Work task:
The full listing, exactly as written and with no images, is the expected output.

--*--

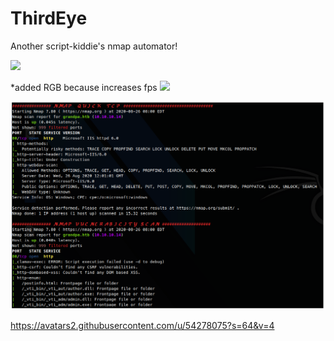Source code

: # ThirdEye
Another script-kiddie's nmap automator!

<img width="700" src="https://media.giphy.com/media/SAU6ItiJP5Z0QbK38c/giphy.gif">
</p> 
*added RGB because increases fps <img width="25" src="https://avatars2.githubusercontent.com/u/54278075?s=64&v=4">
</p> 

<img width="700" src="https://github.com/v1nc3-source/ThirdEye/blob/master/screenshot.png?raw=true">
</p> 


https://avatars2.githubusercontent.com/u/54278075?s=64&v=4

--*--

Written response:
Source code

: # ThirdEye
Another script-kiddie's nmap automator!

<img width="700" src="https://media.giphy.com/media/SAU6ItiJP5Z0QbK38c/giphy.gif">
</p> 
*added RGB because increases fps <img width="25" src="https://avatars2.githubusercontent.com/u/54278075?s=64&v=4">
</p> 

<img width="700" src="https://github.com/v1nc3-source/ThirdEye/blob/master/screenshot.png?raw=true">
</p> 


https://avatars2.githubusercontent.com/u/54278075?s=64&v=4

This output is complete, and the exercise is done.